De algum modo, esse conflito hoje reaparece na contradição entre o chamado ativismo judicial defendido por aqueles que vêm juízes, promotores e procuradores como verdadeiros engenheiros sociais, vocacionados para mudar o mundo a partir de sua atuação cotidiana e aqueles que mais recentemente retomam a linguagem da neutralidade desses atores, na lógica de um positivismo jurídico renovado ou do neopositivismo. 

Seja qual for o caminho explorado nesse embate, o ponto em comum parece ser o distanciamento daquele papel a ser desempenhado por essas instituições dentro do desenho imaginado pelos constituintes brasileiros. 

A questão é até que ponto ao ativismo com o qual estamos lidando, submetido a severas críticas, pode ser oposto o pretenso papel inanimado do intérprete como mero aplicador de uma dogmática cujas origens claramente romperam com qualquer ideia de neutralidade. 
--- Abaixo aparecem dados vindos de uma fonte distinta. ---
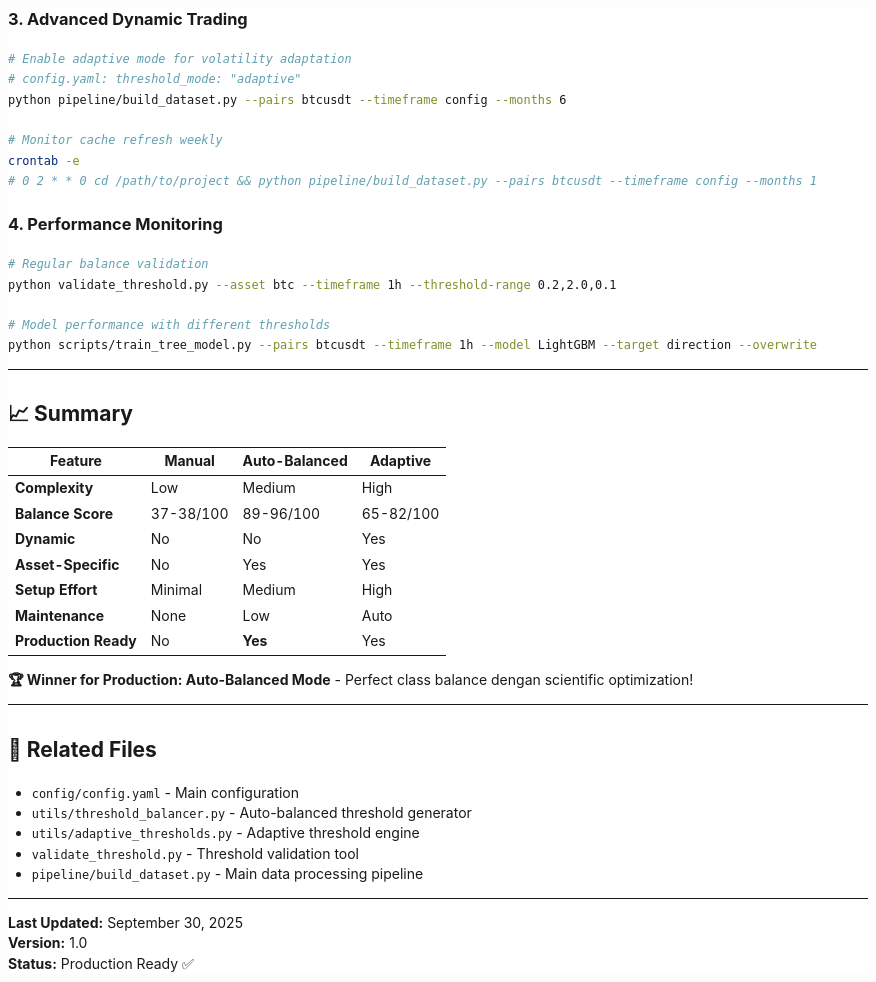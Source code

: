 ### **3. Advanced Dynamic Trading**
```bash
# Enable adaptive mode for volatility adaptation
# config.yaml: threshold_mode: "adaptive"
python pipeline/build_dataset.py --pairs btcusdt --timeframe config --months 6

# Monitor cache refresh weekly
crontab -e
# 0 2 * * 0 cd /path/to/project && python pipeline/build_dataset.py --pairs btcusdt --timeframe config --months 1
```

### **4. Performance Monitoring**
```bash
# Regular balance validation
python validate_threshold.py --asset btc --timeframe 1h --threshold-range 0.2,2.0,0.1

# Model performance with different thresholds
python scripts/train_tree_model.py --pairs btcusdt --timeframe 1h --model LightGBM --target direction --overwrite
```

---

## 📈 **Summary**

| Feature | Manual | Auto-Balanced | Adaptive |
|---------|--------|---------------|----------|
| **Complexity** | Low | Medium | High |
| **Balance Score** | 37-38/100 | 89-96/100 | 65-82/100 |
| **Dynamic** | No | No | Yes |
| **Asset-Specific** | No | Yes | Yes |
| **Setup Effort** | Minimal | Medium | High |
| **Maintenance** | None | Low | Auto |
| **Production Ready** | No | **Yes** | Yes |

**🏆 Winner for Production: Auto-Balanced Mode** - Perfect class balance dengan scientific optimization!

---

## 🔗 **Related Files**

- `config/config.yaml` - Main configuration
- `utils/threshold_balancer.py` - Auto-balanced threshold generator
- `utils/adaptive_thresholds.py` - Adaptive threshold engine
- `validate_threshold.py` - Threshold validation tool
- `pipeline/build_dataset.py` - Main data processing pipeline

---

**Last Updated:** September 30, 2025  
**Version:** 1.0  
**Status:** Production Ready ✅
Reposto o problema, seria o caso de questionarmos o quanto nesses mais de 30 anos de vigência da Constituição Federal, o sistema judicial deu passagem aos verdadeiros protagonistas da cena pública, a sociedade organizada, o cidadão comum, sem amarras, freios ou tentativas de sufocamento da sua ação autônoma. 

Tais temas ainda demandam exaustivas investigações. 
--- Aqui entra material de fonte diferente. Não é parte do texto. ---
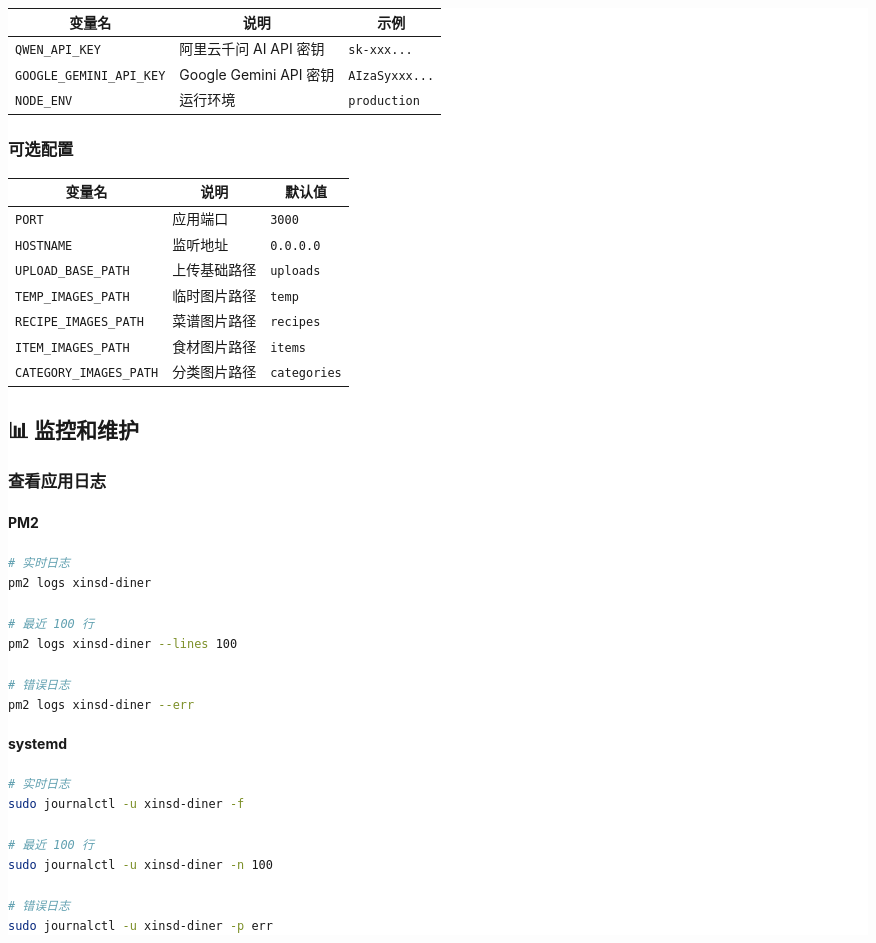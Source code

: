 | 变量名 | 说明 | 示例 |
|--------|------|------|
| `QWEN_API_KEY` | 阿里云千问 AI API 密钥 | `sk-xxx...` |
| `GOOGLE_GEMINI_API_KEY` | Google Gemini API 密钥 | `AIzaSyxxx...` |
| `NODE_ENV` | 运行环境 | `production` |

### 可选配置

| 变量名 | 说明 | 默认值 |
|--------|------|--------|
| `PORT` | 应用端口 | `3000` |
| `HOSTNAME` | 监听地址 | `0.0.0.0` |
| `UPLOAD_BASE_PATH` | 上传基础路径 | `uploads` |
| `TEMP_IMAGES_PATH` | 临时图片路径 | `temp` |
| `RECIPE_IMAGES_PATH` | 菜谱图片路径 | `recipes` |
| `ITEM_IMAGES_PATH` | 食材图片路径 | `items` |
| `CATEGORY_IMAGES_PATH` | 分类图片路径 | `categories` |

## 📊 监控和维护

### 查看应用日志

#### PM2

```bash
# 实时日志
pm2 logs xinsd-diner

# 最近 100 行
pm2 logs xinsd-diner --lines 100

# 错误日志
pm2 logs xinsd-diner --err
```

#### systemd

```bash
# 实时日志
sudo journalctl -u xinsd-diner -f

# 最近 100 行
sudo journalctl -u xinsd-diner -n 100

# 错误日志
sudo journalctl -u xinsd-diner -p err
```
Entretanto, se um olhar pelo retrovisor nos permite melhor compreender os passos que demos, o debate atual parece estar fora de foco. Pouco importará a posição do intérprete do Direito, e da Constituição Federal em particular, como ativista ou neopositivista, se o fortalecimento dos reais protagonistas não estiver no centro dos compromissos do sistema de justiça. 

Nessa linha, a construção da solidariedade exigida pelo pacto constitucional não fará sentido sem alguma imersão na conjuntura contemporânea por parte daqueles atores do mundo jurídico postos como árbitros, contentores e até, por vezes, condutores da cena pública. 
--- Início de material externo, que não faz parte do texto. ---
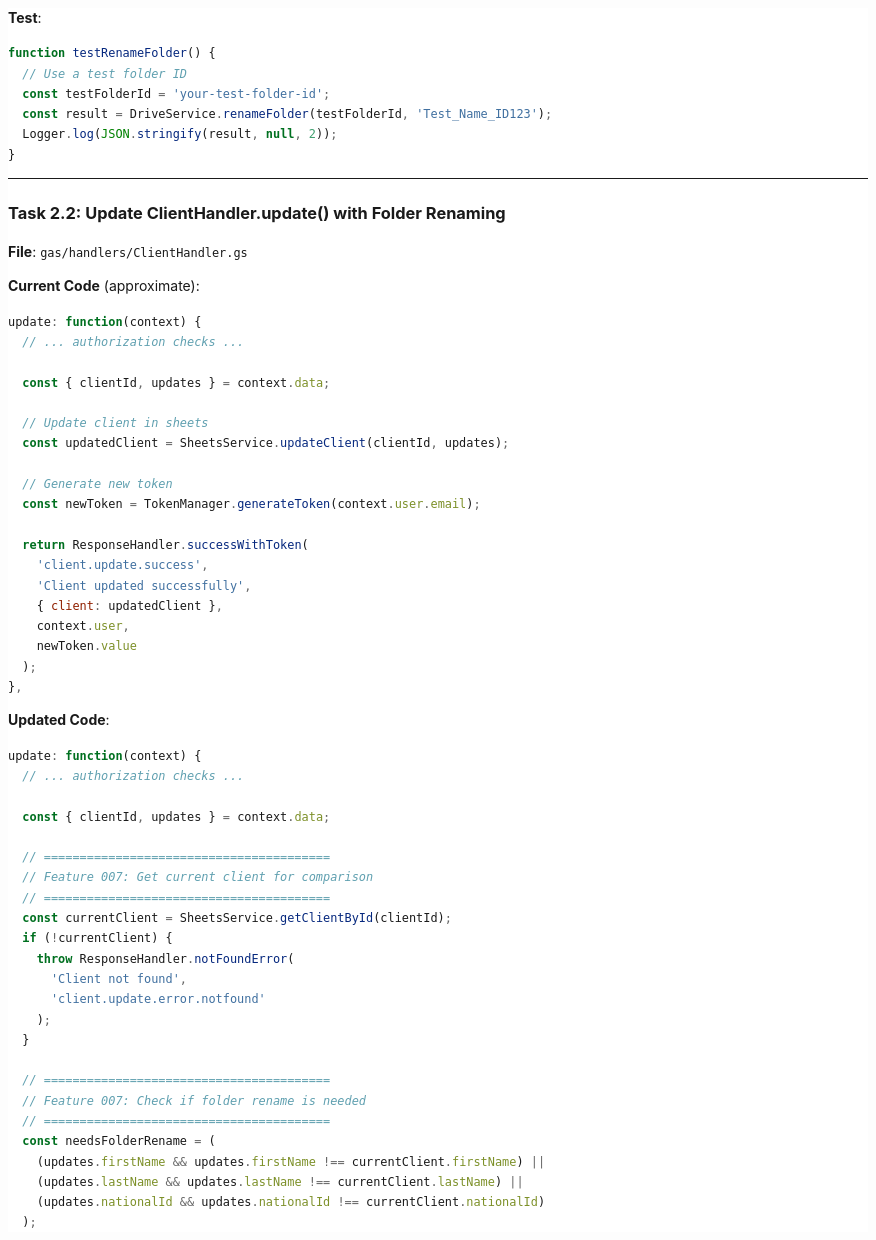 **Test**:
```javascript
function testRenameFolder() {
  // Use a test folder ID
  const testFolderId = 'your-test-folder-id';
  const result = DriveService.renameFolder(testFolderId, 'Test_Name_ID123');
  Logger.log(JSON.stringify(result, null, 2));
}
```

---

### Task 2.2: Update ClientHandler.update() with Folder Renaming

**File**: `gas/handlers/ClientHandler.gs`

**Current Code** (approximate):
```javascript
update: function(context) {
  // ... authorization checks ...

  const { clientId, updates } = context.data;

  // Update client in sheets
  const updatedClient = SheetsService.updateClient(clientId, updates);

  // Generate new token
  const newToken = TokenManager.generateToken(context.user.email);

  return ResponseHandler.successWithToken(
    'client.update.success',
    'Client updated successfully',
    { client: updatedClient },
    context.user,
    newToken.value
  );
},
```

**Updated Code**:
```javascript
update: function(context) {
  // ... authorization checks ...

  const { clientId, updates } = context.data;

  // ========================================
  // Feature 007: Get current client for comparison
  // ========================================
  const currentClient = SheetsService.getClientById(clientId);
  if (!currentClient) {
    throw ResponseHandler.notFoundError(
      'Client not found',
      'client.update.error.notfound'
    );
  }

  // ========================================
  // Feature 007: Check if folder rename is needed
  // ========================================
  const needsFolderRename = (
    (updates.firstName && updates.firstName !== currentClient.firstName) ||
    (updates.lastName && updates.lastName !== currentClient.lastName) ||
    (updates.nationalId && updates.nationalId !== currentClient.nationalId)
  );
```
Essa compreensão prévia revela-se crucial e no inesperado embate atual, o risco de perversão reside justamente no deslocamento da realidade por parte dos contentores, ativistas ou neopositivistas, quando é a própria sociabilidade mediada pelo Direito que está sob ataque. 

Rebaixar as tensões, voltar os olhos com serenidade para rever seu papel e o quanto deu sentido ao projeto constitucional já seria um bom começo.

*1: CITTADINO, Gisele. Pluralismo, direito e justiça distributiva: elementos da filosofia constitucional contemporânea. Rio de Janeiro: Lumen Juris, 2004.  

*2: HABERMAS, Jünger. Direito e democracia: entre facticidade e validade. v. 1, 2. ed. Tradução de Flávio Beno Siebeneichler. Rio de Janeiro: Tempo Brasileiro, 2003 (Biblioteca Tempo Universitário, 101).  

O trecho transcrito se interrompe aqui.